Not in Public: How to Curb Inappropriate Behavior

Problem? What Problem?

There are times when it's best simply to ignore or downplay behavior. That may feel impossible, but you have to learn to pick your battles. Say you've had a hectic morning running errands with your child, and moods are already fragile. Let her continue hissing like a snake if it amuses her. That freedom may mean she'll get into her car seat without a fight.

Bad language is something else that shouldn't be blown out of proportion, but it shouldn't be ignored either. "Downplaying it is always the best route," Dr. Gregory advises, "especially if your child's looking for a reaction." Sure, it's hard not to bat an eyelash when your 2-year-old yells, "Damn!" right in the middle of the library. But calmly responding, "That word's not nice" and putting off an explanation until you're someplace private demonstrates that the shock value (and the attention that comes with it) just isn't there.
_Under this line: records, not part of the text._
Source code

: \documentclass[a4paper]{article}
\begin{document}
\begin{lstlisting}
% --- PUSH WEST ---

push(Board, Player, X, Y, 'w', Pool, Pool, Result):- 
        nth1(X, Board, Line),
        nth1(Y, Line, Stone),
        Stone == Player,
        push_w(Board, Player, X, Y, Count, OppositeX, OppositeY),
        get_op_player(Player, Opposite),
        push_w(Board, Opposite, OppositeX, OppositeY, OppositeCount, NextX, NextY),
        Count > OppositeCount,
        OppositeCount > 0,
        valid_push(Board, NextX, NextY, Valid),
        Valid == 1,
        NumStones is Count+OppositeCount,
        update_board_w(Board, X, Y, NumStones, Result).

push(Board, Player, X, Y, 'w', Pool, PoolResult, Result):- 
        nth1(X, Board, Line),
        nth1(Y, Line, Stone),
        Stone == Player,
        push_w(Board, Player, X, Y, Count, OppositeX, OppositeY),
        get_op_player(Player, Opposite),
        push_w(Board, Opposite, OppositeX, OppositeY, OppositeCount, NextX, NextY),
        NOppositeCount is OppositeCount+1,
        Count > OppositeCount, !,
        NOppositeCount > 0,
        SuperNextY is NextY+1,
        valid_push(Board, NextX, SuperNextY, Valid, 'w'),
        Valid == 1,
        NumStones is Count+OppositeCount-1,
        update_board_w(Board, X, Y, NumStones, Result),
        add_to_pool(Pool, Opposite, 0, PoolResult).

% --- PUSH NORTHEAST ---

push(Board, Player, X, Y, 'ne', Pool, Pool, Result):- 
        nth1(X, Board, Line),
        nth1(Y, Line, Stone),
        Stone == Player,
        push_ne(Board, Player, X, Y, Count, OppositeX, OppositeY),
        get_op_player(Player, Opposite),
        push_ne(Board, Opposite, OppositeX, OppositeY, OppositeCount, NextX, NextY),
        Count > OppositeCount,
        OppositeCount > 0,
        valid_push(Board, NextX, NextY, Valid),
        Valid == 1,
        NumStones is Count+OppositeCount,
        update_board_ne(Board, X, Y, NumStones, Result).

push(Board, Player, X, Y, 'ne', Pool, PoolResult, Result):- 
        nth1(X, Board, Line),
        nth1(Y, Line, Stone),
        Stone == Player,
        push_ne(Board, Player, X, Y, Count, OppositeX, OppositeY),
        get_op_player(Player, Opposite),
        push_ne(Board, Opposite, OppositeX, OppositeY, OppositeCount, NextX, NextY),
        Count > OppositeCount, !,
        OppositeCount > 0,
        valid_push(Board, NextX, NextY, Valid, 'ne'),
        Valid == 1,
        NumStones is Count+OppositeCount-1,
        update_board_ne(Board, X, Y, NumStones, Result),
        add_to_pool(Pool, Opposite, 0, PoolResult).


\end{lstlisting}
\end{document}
Of course, some situations should always be addressed swiftly and directly -- dangerous activities, like rocking a stack of cans in the market, or hurtful ones, like hitting another child. "Even on your worst days, never ignore safety issues or your child's aggressive behavior," Teitelman cautions.

One final piece of advice: Try to look on the bright side. Your toddler's curiosity, impulsiveness, and lack of inhibition are assets -- she's simply testing the waters, finding her place in the world.